The Braves were shutout for the first time this season at Truist Park.
Dombrowski has won a pennant with each of those four teams I mentioned and a World Series with both the 1997 Marlins and 2018 Red Sox. Dombrowski is 67 years old, the same age as Brian Sabean, evidently 1956 was a good year for future baseball leadership and maybe some smart team, if there are any left, will hire Sabean.
“You can see the Phillies really love each other,’’ a top talent evaluator, who once worked for Dombrowski told BallNine. “That is one throwback baseball team and Dave Dombrowski is a real leader. What he has done in three years, using his experience, his understanding of how important all that stuff is. Yeah, he spent money but the money he spent is always the right money. It’s the same thing when we won the World Series in 1997. Everybody was spending money, but we bought the right players.”
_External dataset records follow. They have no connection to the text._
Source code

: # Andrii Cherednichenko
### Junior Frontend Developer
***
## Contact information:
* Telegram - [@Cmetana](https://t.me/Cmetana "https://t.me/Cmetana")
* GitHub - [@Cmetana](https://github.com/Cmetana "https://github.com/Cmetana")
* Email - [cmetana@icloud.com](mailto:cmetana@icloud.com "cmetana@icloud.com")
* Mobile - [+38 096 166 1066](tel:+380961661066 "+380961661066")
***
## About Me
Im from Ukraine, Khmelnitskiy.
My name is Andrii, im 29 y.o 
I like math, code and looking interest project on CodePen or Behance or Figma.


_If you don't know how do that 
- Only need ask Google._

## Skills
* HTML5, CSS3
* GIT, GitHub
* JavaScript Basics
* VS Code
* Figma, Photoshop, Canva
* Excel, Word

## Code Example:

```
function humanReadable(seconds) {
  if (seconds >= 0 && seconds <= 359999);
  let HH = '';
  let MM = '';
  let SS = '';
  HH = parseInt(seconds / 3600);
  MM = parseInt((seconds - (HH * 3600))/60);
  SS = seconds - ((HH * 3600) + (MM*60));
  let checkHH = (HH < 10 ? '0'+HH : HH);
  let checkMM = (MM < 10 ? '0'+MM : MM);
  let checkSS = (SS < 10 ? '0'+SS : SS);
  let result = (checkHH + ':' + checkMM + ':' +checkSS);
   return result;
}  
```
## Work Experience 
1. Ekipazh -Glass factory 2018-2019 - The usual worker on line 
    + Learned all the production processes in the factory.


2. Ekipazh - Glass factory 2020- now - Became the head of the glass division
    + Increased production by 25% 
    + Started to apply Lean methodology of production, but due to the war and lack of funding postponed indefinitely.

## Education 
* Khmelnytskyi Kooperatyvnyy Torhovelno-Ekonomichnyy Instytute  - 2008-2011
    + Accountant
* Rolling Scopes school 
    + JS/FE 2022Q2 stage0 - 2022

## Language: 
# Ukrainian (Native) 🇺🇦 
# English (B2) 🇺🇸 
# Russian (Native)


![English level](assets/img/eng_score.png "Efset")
Noted a scout: “In three years Dombrowski took a team that kept falling short with all the analytic nerds, and he got rid of people in the minor leagues, and he brought Preston Mattingly in. Now they have the minor league pitcher and player of the year coming up to help them.’’
Preston Mattingly of the Inland Empire 66ers before a game against the Lancaster Jethawks on September 4, 2009 at Clear Channel Stadium in Lancaster, CA. (Photo by Lawrence K. Ho/Los Angeles Times via Getty Images)
That would be Rojas and Kerkering, named the 2023 Paul Owens Award winners by the Phillies. The Phillies believe in scouting with the likes of veteran scout Sal Agostinelli, director of international scouting. Spend five minutes with Agostinelli, a Long Island native, and his love for baseball pours out as does his terrific sense of humor. One of the highlights of attending the New York Pro Scouts Hot Stove League dinner every year when I was in the area, was the cocktail hour and listening to Agostinelli’s stories.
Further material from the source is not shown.